[Saved data entries]
○ ○ ○ ○ ○

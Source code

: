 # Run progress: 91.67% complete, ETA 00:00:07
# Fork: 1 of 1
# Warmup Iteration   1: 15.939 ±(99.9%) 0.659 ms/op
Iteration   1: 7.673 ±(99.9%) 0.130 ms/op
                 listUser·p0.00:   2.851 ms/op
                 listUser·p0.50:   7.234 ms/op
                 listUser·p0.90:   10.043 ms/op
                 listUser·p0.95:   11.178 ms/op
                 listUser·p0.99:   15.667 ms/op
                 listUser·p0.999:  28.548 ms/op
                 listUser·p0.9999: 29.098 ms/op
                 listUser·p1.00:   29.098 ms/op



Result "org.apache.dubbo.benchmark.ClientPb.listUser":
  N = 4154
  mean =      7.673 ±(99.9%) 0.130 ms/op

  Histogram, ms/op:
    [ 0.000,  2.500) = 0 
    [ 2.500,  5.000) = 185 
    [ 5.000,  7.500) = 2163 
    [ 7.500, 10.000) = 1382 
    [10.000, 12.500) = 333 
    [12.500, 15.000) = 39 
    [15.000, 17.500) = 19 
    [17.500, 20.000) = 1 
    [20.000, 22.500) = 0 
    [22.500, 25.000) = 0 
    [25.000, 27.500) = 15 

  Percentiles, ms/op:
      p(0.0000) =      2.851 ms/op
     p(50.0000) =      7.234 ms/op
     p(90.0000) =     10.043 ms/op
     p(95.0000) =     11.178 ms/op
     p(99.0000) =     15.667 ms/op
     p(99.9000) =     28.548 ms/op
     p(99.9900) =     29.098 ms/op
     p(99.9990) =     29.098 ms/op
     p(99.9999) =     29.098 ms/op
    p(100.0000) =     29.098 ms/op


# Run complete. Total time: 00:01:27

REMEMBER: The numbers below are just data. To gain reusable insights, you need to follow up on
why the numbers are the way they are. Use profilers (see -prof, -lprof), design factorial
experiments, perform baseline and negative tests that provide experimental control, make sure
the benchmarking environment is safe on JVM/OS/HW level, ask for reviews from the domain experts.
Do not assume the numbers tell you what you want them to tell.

○ ○ ○ ○ ○

### Work to be completed:
Examine each line of the records above and tally those with the string "numbers". State the total alone.

### Result of the task:
3